The Filmmaking: The Conversation Part 2

In an earlier post, I have said that there is another interesting shot in the movie ‘The Conversation’. This shot is not so much like a difficult shot to shoot, but what interests me more about this shot is what it brings to the table. It is interesting in that it goes beyond its immediate purposes of forcing the plot forward, and tries to give an insight into people.

The shot begins with Harry in the confessional, and telling the priest his sins. The focus is completely on Harry at the beginning of the shot.

The confession 1

But as his monologue proceeds, the camera zooms on…

The confession 2

…and on until he is totally out of focus; The background which had been dark until now, is illuminated.

The confession 3

The camera zooms further until Harry is completely out of the frame and we can make out the face of the priest through the mesh.

the confession 4

If this shot was only intended to take the story forward, it would have been sufficient to leave the focus on Harry, but Coppola goes beyond Harry. So, why does he do that?

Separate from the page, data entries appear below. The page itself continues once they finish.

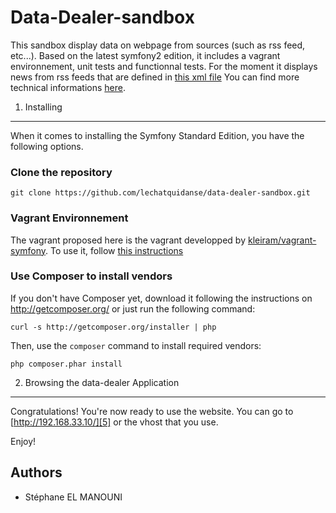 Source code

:Data-Dealer-sandbox
========================

This sandbox display data on webpage from sources (such as rss feed, etc...).
Based on the latest symfony2 edition, it includes a vagrant environnement, unit tests and functionnal tests.
For the moment it displays news from rss feeds that are defined in [this xml file][1]
You can find more technical informations [here][2].

1) Installing
----------------------------------

When it comes to installing the Symfony Standard Edition, you have the
following options.

### Clone the repository

    git clone https://github.com/lechatquidanse/data-dealer-sandbox.git
    
### Vagrant Environnement

The vagrant proposed here is the vagrant developped by [kleiram/vagrant-symfony][3].
To use it, follow [this instructions][4] 

### Use Composer to install vendors

If you don't have Composer yet, download it following the instructions on
http://getcomposer.org/ or just run the following command:

    curl -s http://getcomposer.org/installer | php

Then, use the `composer` command to install required vendors:

    php composer.phar install


2) Browsing the data-dealer Application
--------------------------------

Congratulations! You're now ready to use the website.
You can go to [http://192.168.33.10/][5] or the vhost that you use.

Enjoy!

[1]:  https://github.com/lechatquidanse/data-dealer-sandbox/blob/master/src/Sportlobster/Bundle/DataBundle/Resources/data/flux/newsFlux.xml
[2]:  https://github.com/lechatquidanse/data-dealer-sandbox/blob/master/src/Sportlobster/Bundle/DataBundle/Resources/doc/index.rst
[3]:  https://github.com/kleiram/vagrant-symfony
[4]:  https://github.com/lechatquidanse/data-dealer-sandbox/blob/master/vagrant/README.md
[5]:  http://192.168.33.10/

Authors
-------

* Stéphane EL MANOUNI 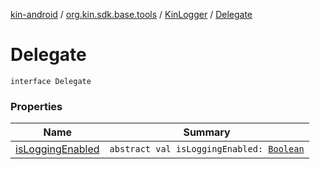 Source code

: [kin-android](../../../index.md) / [org.kin.sdk.base.tools](../../index.md) / [KinLogger](../index.md) / [Delegate](./index.md)

# Delegate

`interface Delegate`

### Properties

| Name | Summary |
|---|---|
| [isLoggingEnabled](is-logging-enabled.md) | `abstract val isLoggingEnabled: `[`Boolean`](https://kotlinlang.org/api/latest/jvm/stdlib/kotlin/-boolean/index.html) |

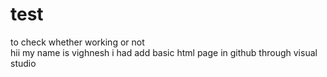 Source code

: # test
to check whether working or not
<br>
hii my name is vighnesh 
 i had add basic html page in github through visual studio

I think, and I may be wrong, that he is making a comment here.

Until, now, Coppola has introduced us to three kinds of people, or let me say, professions. The first one, introduced in the very opening shot of the movie, is the mime. The mime is a very simple fellow, he looks at our mannerisms, the way we walk, the way we talk, how we sip coffee, and so on, and tries to imitate us, and thereby entertain us. So long as his subject, which is you and me, doesn’t notice him, the mime is us. He tries to look into us, and we let him, because he is only scraping the surface of what we are.

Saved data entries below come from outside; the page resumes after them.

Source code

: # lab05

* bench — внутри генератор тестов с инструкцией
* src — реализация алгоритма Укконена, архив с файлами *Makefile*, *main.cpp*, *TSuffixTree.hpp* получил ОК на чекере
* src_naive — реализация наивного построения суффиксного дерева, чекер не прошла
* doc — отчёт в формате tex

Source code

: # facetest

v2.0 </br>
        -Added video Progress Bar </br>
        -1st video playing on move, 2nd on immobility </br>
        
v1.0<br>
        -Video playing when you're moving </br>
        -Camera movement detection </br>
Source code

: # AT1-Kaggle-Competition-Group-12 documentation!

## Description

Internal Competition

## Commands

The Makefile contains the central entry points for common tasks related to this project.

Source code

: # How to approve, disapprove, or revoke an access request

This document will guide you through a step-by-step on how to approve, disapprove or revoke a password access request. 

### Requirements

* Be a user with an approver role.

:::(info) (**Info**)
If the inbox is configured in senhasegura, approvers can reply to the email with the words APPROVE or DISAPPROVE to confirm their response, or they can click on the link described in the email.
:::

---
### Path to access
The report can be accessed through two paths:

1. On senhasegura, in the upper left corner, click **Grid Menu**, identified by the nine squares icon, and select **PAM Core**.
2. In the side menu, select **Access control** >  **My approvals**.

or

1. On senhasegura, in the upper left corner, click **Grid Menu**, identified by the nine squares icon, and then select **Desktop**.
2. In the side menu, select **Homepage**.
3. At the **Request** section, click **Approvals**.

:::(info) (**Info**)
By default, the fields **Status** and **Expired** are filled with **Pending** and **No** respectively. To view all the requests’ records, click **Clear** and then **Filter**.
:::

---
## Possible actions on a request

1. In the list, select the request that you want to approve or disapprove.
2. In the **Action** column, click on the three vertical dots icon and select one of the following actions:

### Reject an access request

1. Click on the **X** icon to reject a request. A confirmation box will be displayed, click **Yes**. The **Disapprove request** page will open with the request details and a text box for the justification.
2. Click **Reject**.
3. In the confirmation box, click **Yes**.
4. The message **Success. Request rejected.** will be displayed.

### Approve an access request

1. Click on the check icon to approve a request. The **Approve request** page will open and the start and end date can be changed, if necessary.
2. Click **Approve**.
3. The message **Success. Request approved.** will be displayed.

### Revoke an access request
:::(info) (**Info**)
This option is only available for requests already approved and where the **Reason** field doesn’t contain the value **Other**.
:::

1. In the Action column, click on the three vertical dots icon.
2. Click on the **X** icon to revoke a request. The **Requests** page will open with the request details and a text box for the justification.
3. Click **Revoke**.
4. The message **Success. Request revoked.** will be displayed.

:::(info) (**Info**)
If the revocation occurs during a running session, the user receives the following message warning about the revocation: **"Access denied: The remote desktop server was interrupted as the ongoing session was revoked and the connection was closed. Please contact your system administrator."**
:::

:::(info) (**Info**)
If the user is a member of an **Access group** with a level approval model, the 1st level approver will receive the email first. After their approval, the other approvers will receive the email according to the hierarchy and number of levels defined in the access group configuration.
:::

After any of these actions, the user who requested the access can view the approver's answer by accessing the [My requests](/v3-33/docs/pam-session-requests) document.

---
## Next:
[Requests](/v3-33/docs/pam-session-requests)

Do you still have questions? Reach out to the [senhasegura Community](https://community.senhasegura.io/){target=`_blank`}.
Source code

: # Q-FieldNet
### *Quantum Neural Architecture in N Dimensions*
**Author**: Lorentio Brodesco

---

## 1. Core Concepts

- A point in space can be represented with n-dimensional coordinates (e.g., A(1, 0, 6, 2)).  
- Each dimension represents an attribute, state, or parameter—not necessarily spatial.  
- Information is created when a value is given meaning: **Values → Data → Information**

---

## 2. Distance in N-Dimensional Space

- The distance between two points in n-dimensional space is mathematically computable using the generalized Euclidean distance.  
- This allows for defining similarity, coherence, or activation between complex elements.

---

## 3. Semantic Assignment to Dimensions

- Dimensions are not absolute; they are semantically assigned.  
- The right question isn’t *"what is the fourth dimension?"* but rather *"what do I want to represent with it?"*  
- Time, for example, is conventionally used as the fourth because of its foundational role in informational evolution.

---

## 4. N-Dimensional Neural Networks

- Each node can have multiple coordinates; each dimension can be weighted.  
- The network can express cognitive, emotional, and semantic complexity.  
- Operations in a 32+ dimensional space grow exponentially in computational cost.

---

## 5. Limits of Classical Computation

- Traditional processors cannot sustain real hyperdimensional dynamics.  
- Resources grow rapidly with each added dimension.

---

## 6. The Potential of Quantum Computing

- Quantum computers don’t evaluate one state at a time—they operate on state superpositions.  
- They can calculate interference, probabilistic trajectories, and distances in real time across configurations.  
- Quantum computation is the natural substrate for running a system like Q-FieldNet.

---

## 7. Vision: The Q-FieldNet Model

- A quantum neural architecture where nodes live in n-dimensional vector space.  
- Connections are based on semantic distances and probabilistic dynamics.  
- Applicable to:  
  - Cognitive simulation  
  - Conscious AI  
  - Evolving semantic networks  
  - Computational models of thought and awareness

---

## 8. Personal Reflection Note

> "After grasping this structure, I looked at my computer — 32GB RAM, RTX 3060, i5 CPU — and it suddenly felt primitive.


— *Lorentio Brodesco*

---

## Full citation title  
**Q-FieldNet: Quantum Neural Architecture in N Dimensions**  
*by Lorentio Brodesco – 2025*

The second person, is Harry himself, a surveillance technician, who is the subject of the movie. This man looks into our deepest secrets, and does that neither with our knowledge nor our permission to do it. And for that, this man is the most despised of all.

The third person, whom Coppola introduces, is the priest who is introduced in this shot. This person is more interesting because we let him on our deepest secrets ourselves; he neither asks us nor are we forced to tell him our secrets, we do that off our own accord. The act of confession somehow makes us lighter, and happier, and this priest in the confessional is the most respected and loved of these three guys.

This is what interests me about this shot. With this shot, Coppola has given us three distinct people, the mime, the spy, and the priest,  hitherto unconnected people, and has tied them together. And he’s asking us to brood over them for a while.